Saved entries:
______
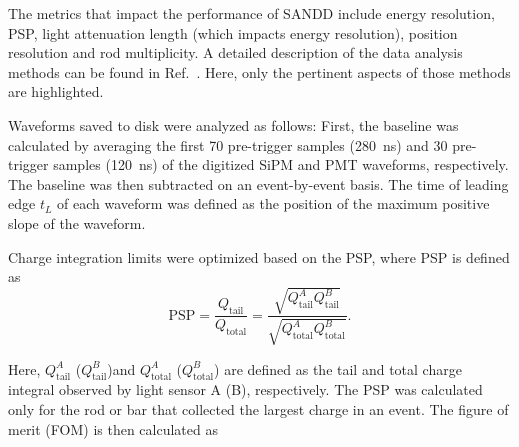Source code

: \documentclass[final,5p,times,twocolumn]{elsarticle}
\begin{document}
The metrics that impact the performance of SANDD include energy resolution, %
PSP, light attenuation length (which impacts energy resolution), position resolution and rod multiplicity. A detailed description of the data analysis methods can be found in Ref.~\cite{SANDD1}. Here, only the pertinent aspects of those methods are highlighted. 

Waveforms saved to disk were analyzed as follows:
First, the baseline was calculated by averaging the first 70 pre-trigger samples (280~ns) and 30 pre-trigger samples (120~ns) of the digitized SiPM and PMT waveforms, respectively. 
The baseline was then subtracted on an event-by-event basis. 
The time of leading edge $t_{L}$ of each waveform was defined %
as the position of the maximum positive slope of the waveform.

Charge integration limits were optimized based on the PSP, where PSP is defined as
%
\begin{equation} \label{eq_psp}
    \mathrm{PSP} = \frac{Q_{\mathrm{tail}} }{ Q_{\mathrm{total}} } =
    \frac{\sqrt{ Q_{\mathrm{tail}}^{A\; }  Q_{\mathrm{tail}}^{B\; } } }
    {     \sqrt{ Q_{\mathrm{total}}^{A\;} Q_{\mathrm{total}}^{B\; }} }.
\end{equation}

Here, $Q_{\mathrm{tail}}^{A}$ ($Q_{\mathrm{tail}}^{B}$)and $Q_{\mathrm{total}}^{A}$ ($Q_{\mathrm{total}}^{B}$) are defined as the tail and total charge integral observed by light sensor A (B), respectively. The PSP was calculated only for the rod or bar that collected the largest charge in an event. The figure of merit (FOM) is then calculated as
%
\end{document}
______
[Exercise requirements]:
Print every line above exactly as given, but not the pictures.

[Reply to the task]:
Source code

: \documentclass[final,5p,times,twocolumn]{elsarticle}
\begin{document}
The metrics that impact the performance of SANDD include energy resolution, %
PSP, light attenuation length (which impacts energy resolution), position resolution and rod multiplicity. A detailed description of the data analysis methods can be found in Ref.~\cite{SANDD1}. Here, only the pertinent aspects of those methods are highlighted. 

Waveforms saved to disk were analyzed as follows:
First, the baseline was calculated by averaging the first 70 pre-trigger samples (280~ns) and 30 pre-trigger samples (120~ns) of the digitized SiPM and PMT waveforms, respectively. 
The baseline was then subtracted on an event-by-event basis. 
The time of leading edge $t_{L}$ of each waveform was defined %
as the position of the maximum positive slope of the waveform.

Charge integration limits were optimized based on the PSP, where PSP is defined as
%
\begin{equation} \label{eq_psp}
    \mathrm{PSP} = \frac{Q_{\mathrm{tail}} }{ Q_{\mathrm{total}} } =
    \frac{\sqrt{ Q_{\mathrm{tail}}^{A\; }  Q_{\mathrm{tail}}^{B\; } } }
    {     \sqrt{ Q_{\mathrm{total}}^{A\;} Q_{\mathrm{total}}^{B\; }} }.
\end{equation}

Here, $Q_{\mathrm{tail}}^{A}$ ($Q_{\mathrm{tail}}^{B}$)and $Q_{\mathrm{total}}^{A}$ ($Q_{\mathrm{total}}^{B}$) are defined as the tail and total charge integral observed by light sensor A (B), respectively. The PSP was calculated only for the rod or bar that collected the largest charge in an event. The figure of merit (FOM) is then calculated as
%
\end{document}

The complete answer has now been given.